··· RECORDS TO PROCESS

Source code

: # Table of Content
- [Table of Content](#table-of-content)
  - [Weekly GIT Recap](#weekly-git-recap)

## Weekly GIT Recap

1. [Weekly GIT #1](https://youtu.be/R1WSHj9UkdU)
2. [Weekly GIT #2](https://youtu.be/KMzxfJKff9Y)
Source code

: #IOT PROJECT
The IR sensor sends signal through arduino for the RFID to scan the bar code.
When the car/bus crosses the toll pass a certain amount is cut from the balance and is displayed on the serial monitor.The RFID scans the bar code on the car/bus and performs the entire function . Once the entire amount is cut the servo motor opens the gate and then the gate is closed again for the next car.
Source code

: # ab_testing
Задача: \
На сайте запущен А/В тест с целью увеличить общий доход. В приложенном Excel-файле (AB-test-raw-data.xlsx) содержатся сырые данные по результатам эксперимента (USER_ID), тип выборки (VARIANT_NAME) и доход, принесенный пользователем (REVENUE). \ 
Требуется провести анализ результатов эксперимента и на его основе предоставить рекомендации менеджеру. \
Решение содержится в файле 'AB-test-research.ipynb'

······

### WHAT THIS TASK INVOLVES
Copy out every entry exactly.

### EXERCISE ANSWER
Source code

: # Table of Content
- [Table of Content](#table-of-content)
  - [Weekly GIT Recap](#weekly-git-recap)

## Weekly GIT Recap

1. [Weekly GIT #1](https://youtu.be/R1WSHj9UkdU)
2. [Weekly GIT #2](https://youtu.be/KMzxfJKff9Y)
Source code

: #IOT PROJECT
The IR sensor sends signal through arduino for the RFID to scan the bar code.
When the car/bus crosses the toll pass a certain amount is cut from the balance and is displayed on the serial monitor.The RFID scans the bar code on the car/bus and performs the entire function . Once the entire amount is cut the servo motor opens the gate and then the gate is closed again for the next car.
Source code

: # ab_testing
Задача: \
На сайте запущен А/В тест с целью увеличить общий доход. В приложенном Excel-файле (AB-test-raw-data.xlsx) содержатся сырые данные по результатам эксперимента (USER_ID), тип выборки (VARIANT_NAME) и доход, принесенный пользователем (REVENUE). \ 
Требуется провести анализ результатов эксперимента и на его основе предоставить рекомендации менеджеру. \
Решение содержится в файле 'AB-test-research.ipynb'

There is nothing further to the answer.